**HOW TO COMPLETE THIS TASK:** Please return every line in the following data that includes the string "tidyverse".

(Dataset entries)
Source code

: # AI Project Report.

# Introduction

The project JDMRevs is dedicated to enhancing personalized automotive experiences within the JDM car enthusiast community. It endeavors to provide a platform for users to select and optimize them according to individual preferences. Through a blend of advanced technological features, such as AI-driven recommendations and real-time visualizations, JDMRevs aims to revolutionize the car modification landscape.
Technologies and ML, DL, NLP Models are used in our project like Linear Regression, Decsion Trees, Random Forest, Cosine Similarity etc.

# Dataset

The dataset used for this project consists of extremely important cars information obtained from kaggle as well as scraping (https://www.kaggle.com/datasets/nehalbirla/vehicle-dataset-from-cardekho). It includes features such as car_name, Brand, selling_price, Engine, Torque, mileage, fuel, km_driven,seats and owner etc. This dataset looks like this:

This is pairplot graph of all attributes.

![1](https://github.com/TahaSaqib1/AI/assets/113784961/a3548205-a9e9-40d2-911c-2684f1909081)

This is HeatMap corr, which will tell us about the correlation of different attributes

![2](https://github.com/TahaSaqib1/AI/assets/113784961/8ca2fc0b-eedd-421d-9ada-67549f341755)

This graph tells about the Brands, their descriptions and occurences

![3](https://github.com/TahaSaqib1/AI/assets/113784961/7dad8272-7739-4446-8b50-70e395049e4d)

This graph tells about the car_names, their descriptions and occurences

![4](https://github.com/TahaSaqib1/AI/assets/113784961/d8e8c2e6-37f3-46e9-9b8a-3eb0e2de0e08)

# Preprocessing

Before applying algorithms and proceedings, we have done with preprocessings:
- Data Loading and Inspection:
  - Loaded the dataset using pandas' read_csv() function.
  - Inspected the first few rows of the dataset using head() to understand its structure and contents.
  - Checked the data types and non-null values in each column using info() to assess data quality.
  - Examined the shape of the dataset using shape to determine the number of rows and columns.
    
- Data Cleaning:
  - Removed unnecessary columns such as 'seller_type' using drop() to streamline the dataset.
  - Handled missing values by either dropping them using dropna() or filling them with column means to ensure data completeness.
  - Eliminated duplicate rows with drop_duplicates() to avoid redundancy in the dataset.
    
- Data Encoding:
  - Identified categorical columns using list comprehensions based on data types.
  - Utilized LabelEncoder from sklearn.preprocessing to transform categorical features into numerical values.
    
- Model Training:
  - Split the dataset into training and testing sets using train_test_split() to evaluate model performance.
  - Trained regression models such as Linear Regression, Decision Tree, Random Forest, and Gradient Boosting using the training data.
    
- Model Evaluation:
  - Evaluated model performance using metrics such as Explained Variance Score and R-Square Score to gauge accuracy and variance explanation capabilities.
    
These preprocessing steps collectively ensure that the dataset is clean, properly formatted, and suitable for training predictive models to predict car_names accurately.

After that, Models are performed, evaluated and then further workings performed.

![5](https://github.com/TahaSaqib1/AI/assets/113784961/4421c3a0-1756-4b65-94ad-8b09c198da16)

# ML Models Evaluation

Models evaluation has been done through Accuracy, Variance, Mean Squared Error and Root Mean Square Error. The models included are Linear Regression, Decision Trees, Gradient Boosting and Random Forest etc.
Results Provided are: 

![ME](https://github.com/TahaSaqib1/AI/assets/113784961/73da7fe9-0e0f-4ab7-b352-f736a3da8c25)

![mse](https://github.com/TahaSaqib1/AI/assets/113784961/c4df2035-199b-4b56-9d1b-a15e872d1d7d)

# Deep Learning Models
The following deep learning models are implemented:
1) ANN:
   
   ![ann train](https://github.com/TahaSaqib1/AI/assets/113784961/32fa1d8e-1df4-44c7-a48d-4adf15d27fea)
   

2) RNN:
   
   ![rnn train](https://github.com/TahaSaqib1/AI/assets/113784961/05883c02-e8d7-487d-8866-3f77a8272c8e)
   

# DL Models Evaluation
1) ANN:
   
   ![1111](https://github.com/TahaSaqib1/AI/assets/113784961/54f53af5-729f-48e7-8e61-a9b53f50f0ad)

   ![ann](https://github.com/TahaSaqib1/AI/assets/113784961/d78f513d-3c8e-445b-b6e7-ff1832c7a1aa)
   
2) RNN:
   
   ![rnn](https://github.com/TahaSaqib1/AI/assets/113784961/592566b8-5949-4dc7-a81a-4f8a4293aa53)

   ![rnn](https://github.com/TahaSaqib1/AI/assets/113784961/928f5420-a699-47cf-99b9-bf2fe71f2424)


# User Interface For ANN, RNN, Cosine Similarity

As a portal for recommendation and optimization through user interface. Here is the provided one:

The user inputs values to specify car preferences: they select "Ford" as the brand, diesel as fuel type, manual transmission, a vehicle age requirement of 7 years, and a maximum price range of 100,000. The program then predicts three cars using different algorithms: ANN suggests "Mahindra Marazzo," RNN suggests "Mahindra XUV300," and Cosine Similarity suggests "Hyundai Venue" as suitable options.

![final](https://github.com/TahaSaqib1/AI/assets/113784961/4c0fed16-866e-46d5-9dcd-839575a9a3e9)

==

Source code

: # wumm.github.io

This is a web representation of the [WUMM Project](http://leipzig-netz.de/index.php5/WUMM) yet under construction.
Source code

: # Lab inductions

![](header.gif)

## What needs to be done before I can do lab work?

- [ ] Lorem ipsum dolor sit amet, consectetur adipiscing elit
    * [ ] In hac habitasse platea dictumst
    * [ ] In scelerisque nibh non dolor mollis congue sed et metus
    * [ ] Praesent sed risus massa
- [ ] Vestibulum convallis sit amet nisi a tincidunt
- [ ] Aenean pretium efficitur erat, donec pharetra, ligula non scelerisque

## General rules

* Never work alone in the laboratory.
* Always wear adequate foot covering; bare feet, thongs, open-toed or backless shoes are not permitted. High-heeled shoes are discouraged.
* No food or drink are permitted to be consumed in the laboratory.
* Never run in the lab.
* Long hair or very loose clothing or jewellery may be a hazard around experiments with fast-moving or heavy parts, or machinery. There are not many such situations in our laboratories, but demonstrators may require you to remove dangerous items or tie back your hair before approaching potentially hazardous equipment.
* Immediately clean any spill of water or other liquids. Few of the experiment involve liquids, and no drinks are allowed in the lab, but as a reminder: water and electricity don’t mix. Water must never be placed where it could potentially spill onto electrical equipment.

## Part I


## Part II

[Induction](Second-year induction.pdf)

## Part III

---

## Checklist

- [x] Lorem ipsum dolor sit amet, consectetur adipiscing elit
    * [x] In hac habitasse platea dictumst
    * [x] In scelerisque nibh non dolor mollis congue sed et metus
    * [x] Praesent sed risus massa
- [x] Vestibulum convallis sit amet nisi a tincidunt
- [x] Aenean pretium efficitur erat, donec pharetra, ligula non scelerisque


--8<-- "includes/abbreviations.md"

---

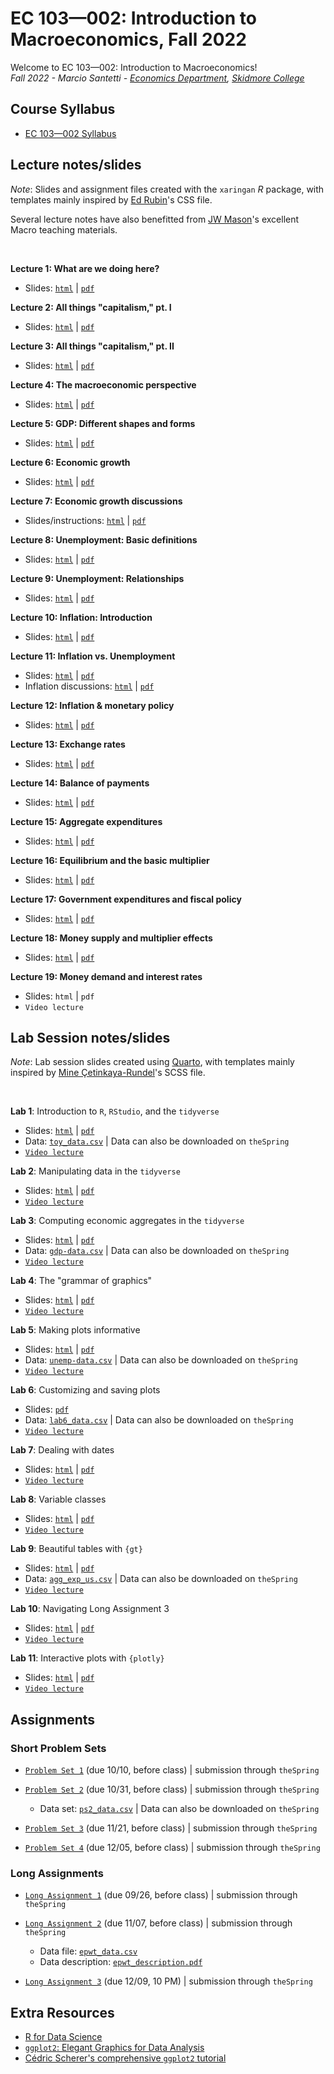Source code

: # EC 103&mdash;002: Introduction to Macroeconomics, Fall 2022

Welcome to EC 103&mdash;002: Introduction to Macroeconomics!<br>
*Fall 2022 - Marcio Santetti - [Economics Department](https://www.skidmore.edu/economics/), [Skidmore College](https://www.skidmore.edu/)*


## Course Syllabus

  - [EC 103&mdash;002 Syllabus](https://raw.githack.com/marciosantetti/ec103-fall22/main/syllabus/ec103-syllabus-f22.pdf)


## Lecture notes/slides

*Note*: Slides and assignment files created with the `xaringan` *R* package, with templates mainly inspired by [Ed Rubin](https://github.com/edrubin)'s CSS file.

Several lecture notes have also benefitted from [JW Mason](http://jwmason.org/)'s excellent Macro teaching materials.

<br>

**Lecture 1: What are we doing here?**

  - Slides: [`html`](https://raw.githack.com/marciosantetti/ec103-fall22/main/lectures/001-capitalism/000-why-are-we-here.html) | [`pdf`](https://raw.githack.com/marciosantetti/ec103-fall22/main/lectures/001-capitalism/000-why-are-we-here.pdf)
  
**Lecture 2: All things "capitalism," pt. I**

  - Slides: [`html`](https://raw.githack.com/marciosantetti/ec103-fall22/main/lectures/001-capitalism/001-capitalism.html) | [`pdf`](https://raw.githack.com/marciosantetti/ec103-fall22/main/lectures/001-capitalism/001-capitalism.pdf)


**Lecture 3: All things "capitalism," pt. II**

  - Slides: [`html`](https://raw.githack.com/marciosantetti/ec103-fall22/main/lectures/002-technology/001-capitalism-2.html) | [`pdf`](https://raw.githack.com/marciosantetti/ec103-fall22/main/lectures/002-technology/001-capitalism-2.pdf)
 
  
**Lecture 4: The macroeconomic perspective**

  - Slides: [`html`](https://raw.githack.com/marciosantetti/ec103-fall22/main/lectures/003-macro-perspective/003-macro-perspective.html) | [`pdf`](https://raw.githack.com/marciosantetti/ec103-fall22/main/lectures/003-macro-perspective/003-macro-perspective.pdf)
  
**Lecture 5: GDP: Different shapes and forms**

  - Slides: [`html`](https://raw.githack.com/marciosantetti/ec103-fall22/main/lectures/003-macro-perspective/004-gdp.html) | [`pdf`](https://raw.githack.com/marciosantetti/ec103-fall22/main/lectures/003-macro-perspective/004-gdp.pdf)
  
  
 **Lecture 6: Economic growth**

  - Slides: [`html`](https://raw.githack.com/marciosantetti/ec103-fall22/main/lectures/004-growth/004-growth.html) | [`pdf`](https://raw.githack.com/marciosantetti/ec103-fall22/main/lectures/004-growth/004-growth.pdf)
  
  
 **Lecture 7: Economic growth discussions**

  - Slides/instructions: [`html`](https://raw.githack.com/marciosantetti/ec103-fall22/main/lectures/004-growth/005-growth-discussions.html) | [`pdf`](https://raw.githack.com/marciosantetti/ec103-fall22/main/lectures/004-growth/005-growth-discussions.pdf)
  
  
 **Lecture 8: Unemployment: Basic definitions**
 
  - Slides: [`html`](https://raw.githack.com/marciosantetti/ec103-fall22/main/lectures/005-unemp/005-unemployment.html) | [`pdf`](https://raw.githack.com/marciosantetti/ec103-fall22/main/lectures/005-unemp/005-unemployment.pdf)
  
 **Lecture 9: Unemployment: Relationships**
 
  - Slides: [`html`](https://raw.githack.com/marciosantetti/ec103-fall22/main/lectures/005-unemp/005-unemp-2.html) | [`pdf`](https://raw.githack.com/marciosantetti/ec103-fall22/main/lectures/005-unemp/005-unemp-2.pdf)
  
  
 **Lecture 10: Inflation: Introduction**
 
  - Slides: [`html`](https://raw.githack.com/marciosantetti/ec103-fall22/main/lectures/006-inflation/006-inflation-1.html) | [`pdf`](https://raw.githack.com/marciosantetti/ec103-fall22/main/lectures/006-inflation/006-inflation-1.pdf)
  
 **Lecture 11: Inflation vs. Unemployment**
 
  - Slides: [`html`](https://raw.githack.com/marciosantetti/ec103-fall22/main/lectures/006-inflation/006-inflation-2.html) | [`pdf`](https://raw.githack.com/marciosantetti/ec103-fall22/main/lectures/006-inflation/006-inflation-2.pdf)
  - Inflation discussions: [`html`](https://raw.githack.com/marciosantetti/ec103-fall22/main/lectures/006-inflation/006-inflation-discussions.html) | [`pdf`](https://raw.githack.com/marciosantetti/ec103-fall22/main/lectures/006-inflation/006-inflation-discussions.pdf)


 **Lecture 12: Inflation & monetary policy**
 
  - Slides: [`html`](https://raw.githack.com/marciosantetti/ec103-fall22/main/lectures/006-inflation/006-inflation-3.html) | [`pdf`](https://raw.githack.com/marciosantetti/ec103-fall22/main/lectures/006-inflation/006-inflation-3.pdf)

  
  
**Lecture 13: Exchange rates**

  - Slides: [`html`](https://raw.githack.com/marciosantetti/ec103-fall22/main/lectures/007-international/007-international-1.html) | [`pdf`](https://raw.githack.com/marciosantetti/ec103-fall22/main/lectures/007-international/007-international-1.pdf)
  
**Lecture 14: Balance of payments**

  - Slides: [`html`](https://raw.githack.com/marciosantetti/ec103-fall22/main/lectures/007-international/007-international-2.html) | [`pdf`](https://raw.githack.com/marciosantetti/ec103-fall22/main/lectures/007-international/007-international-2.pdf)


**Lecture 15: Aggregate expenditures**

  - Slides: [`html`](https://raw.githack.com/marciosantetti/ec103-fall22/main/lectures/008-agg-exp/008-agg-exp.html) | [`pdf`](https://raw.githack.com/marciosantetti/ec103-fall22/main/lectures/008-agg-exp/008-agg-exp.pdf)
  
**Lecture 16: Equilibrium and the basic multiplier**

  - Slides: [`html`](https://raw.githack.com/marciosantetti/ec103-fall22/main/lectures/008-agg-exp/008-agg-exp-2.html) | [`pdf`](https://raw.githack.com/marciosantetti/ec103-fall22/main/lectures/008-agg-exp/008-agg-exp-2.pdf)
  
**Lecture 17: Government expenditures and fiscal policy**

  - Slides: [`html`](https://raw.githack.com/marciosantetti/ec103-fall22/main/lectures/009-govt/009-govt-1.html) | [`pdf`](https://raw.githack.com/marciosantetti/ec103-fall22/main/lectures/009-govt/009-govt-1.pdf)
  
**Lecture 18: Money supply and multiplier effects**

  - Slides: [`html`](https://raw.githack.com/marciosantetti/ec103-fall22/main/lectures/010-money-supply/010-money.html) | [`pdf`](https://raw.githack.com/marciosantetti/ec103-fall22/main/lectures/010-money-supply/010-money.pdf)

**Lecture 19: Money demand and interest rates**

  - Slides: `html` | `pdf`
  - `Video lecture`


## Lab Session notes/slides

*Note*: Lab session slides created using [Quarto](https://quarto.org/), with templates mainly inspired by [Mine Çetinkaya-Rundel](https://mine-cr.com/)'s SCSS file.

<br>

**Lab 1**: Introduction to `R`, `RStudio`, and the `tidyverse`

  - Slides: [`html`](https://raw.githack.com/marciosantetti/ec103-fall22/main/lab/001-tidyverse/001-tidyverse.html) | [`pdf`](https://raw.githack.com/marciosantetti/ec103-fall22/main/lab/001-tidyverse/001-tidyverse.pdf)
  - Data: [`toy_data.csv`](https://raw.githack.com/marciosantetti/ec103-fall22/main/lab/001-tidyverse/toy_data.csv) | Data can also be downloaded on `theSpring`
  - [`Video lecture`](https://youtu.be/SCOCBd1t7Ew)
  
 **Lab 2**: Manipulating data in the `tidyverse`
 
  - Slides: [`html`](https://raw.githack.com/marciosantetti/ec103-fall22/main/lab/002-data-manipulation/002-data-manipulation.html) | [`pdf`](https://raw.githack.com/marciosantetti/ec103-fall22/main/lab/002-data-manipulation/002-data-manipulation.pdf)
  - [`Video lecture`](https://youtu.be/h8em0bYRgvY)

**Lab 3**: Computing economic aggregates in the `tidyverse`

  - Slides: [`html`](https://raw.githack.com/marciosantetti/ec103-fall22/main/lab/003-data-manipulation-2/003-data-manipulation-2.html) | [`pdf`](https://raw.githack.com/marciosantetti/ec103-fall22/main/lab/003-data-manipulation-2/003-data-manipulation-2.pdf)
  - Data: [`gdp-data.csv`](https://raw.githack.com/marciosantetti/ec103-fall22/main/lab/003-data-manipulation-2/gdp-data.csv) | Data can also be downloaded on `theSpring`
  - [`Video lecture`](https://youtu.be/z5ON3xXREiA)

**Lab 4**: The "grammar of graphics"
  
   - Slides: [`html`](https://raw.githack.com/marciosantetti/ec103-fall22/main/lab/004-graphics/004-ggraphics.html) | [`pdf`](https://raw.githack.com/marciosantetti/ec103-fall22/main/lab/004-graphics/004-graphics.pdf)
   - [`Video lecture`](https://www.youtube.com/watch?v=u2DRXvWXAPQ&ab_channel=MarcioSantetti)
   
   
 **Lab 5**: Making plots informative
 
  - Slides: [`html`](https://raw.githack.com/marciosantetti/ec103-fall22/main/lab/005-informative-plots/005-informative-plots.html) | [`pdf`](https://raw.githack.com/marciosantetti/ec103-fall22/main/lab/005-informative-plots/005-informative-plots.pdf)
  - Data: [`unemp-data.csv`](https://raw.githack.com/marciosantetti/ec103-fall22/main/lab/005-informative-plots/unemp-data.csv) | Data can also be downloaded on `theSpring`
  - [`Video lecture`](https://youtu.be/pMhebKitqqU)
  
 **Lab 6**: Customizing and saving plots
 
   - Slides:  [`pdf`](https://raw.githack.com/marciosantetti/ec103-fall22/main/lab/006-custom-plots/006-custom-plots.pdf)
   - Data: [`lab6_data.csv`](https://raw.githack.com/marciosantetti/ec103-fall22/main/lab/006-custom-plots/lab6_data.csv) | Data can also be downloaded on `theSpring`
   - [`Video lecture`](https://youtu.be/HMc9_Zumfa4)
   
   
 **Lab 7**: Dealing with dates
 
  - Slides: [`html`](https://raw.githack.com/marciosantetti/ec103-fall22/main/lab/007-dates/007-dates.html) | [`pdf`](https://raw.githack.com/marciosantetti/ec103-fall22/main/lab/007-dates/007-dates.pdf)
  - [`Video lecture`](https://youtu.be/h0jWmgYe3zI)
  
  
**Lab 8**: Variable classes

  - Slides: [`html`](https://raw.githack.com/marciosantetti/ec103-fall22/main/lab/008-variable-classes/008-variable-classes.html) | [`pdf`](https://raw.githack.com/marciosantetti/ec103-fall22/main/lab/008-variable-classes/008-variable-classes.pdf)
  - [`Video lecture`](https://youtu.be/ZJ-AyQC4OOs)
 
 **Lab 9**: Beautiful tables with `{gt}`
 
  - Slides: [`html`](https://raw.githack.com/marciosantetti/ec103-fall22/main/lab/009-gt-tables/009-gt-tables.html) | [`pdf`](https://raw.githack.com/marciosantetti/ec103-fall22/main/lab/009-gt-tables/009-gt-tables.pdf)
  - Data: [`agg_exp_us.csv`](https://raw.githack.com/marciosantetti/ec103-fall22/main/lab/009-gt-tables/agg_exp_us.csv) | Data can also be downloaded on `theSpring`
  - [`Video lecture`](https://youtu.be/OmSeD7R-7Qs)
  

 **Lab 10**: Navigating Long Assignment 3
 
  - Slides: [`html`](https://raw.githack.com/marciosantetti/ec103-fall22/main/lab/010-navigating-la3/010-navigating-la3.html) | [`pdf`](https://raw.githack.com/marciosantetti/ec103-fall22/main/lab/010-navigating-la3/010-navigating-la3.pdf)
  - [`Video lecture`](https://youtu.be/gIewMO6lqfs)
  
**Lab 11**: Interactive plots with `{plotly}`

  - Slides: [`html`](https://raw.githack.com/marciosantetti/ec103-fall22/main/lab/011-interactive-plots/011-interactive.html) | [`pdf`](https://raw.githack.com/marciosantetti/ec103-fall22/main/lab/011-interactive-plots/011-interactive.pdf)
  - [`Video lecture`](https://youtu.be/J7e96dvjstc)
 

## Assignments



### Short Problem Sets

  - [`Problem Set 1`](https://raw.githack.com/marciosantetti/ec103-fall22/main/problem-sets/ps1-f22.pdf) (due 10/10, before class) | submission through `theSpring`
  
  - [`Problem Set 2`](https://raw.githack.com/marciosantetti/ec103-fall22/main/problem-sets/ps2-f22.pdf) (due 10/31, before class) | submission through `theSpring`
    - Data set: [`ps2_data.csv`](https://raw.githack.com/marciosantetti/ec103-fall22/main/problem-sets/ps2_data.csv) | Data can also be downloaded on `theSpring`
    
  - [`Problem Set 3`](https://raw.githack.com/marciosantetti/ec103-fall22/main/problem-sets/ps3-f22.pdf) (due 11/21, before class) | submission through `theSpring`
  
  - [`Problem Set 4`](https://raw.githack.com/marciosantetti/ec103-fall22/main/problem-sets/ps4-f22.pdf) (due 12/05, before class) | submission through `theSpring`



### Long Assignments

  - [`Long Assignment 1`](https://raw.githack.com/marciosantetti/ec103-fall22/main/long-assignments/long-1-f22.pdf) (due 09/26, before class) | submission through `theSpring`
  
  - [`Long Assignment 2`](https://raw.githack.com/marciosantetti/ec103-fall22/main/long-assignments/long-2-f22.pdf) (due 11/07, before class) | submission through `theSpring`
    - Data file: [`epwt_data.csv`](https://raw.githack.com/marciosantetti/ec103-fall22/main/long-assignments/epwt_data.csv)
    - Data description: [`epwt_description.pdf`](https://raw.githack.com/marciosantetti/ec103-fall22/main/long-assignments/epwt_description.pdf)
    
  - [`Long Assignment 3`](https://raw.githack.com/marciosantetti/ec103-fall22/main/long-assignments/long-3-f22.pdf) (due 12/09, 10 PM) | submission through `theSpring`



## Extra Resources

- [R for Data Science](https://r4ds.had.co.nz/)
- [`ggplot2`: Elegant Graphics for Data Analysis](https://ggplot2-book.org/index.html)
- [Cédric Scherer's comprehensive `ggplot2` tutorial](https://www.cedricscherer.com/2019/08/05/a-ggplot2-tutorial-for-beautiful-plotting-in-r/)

**RESULT FOR THIS TASK:**
**Lab 1**: Introduction to `R`, `RStudio`, and the `tidyverse`
  - Slides: [`html`](https://raw.githack.com/marciosantetti/ec103-fall22/main/lab/001-tidyverse/001-tidyverse.html) | [`pdf`](https://raw.githack.com/marciosantetti/ec103-fall22/main/lab/001-tidyverse/001-tidyverse.pdf)
  - Data: [`toy_data.csv`](https://raw.githack.com/marciosantetti/ec103-fall22/main/lab/001-tidyverse/toy_data.csv) | Data can also be downloaded on `theSpring`
 **Lab 2**: Manipulating data in the `tidyverse`
**Lab 3**: Computing economic aggregates in the `tidyverse`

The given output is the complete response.